AIaaS will be offered as a SaaS solution to create extraction templates and annotations for new document types that are not currently available in the company’s ‘library’.
The move will no doubt be welcomed by the market, which has got used to seeing the ability to train up NLP models on their own, as and when they like, with other AI providers. For example, Kira Systems’ ‘Quick Study’ feature is a case in point, though LEVERTON’s approach appears to work a little differently.
This move now helps to level the playing field, allowing LEVERTON, which first launched in Germany but now operates globally, to compete more easily with the other big brand legal AI companies.
It also means that clients won’t have to focus mainly on areas related to property, where LEVERTON has always had a strong focus, and could now – in theory – train up the system to analyse any type of documents they are interested in.
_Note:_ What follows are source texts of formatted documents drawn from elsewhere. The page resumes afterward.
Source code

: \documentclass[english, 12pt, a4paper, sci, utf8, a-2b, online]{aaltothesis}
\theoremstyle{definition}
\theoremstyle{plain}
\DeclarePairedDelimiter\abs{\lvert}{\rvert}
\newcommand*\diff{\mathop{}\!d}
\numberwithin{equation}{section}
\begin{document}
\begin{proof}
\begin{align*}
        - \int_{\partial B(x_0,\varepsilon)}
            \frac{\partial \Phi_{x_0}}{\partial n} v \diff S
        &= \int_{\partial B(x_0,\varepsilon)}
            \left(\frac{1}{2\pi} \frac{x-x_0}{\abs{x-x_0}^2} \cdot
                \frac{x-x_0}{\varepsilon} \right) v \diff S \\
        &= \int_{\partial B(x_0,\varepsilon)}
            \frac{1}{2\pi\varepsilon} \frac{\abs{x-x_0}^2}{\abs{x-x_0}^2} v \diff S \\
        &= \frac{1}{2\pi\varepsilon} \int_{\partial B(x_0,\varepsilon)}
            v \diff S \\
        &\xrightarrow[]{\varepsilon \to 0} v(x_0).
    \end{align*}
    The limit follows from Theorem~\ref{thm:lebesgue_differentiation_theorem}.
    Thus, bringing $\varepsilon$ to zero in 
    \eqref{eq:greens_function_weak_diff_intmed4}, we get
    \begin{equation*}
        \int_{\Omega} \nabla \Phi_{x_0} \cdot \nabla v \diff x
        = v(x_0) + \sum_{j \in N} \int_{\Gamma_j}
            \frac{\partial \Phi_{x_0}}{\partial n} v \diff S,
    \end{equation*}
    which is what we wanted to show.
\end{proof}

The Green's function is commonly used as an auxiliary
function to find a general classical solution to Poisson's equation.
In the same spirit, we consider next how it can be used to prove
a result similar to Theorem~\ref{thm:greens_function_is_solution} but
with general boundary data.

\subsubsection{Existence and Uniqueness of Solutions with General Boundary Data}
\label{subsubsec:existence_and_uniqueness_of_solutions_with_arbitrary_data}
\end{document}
The company said: ‘In Beta testing since 2018, LEVERTON AIaaS has been proven effective at extracting data from an array of document types including: insurance contracts, invoices, procurement documents, credit card bills, shipping manifests, credit agreements, loan documents, case law, and more.’
Florian Kuhlmann, LEVERTON’s founder and CTO, added: ‘When we started building LEVERTON in 2012, deep learning was a completely new concept. Even companies like Google, Amazon, and Facebook were just starting to explore its power. It took us years to perfect our technology, and once we did, we wanted to help every business use it to unleash the power of their data – even without a team of data scientists.’
Abhinav Somani, LEVERTON’s Global CEO, concluded: ‘We want people to stop spending hours manually scrubbing scanned PDFs, and instead, leverage automation so they can spend that time finding insights from that data.’
LEVERTON also offers an ‘Assisted solution’ that will enable users to define their extraction needs and leverage LEVERTON’s third-party network to provide the ‘annotation services’. The company also now has around 200 clients, the company added.
Is this a big deal?
For LEVERTON it certainly is a big deal. Only offering pre-set, pre-trained extraction capabilities may take a lot of work out of the hands of the clients – which is a good thing – but, it also means clients cannot easily customise the AI tech for their own needs.
With the new DIY capability LEVERTON widens its potential client base and also hopefully allows those existing users to now make greater use of the system and – no doubt LEVERTON hopes – use them rather than relying on other AI systems.
The fact that the company highlighted shipping manifests was especially interesting, as Artificial Lawyer has not seen legal AI companies working with such documents before. It also shows that LEVERTON is seeing a future that is far larger than the real estate and finance world.
Below are some of the areas where the company currently has pre-trained capabilities in their library.
Will this change the market picture in the legal AI sector? Hard to tell yet, but it certainly shows that LEVERTON is still very much on the map and potentially will now be able to claim a much wider market share.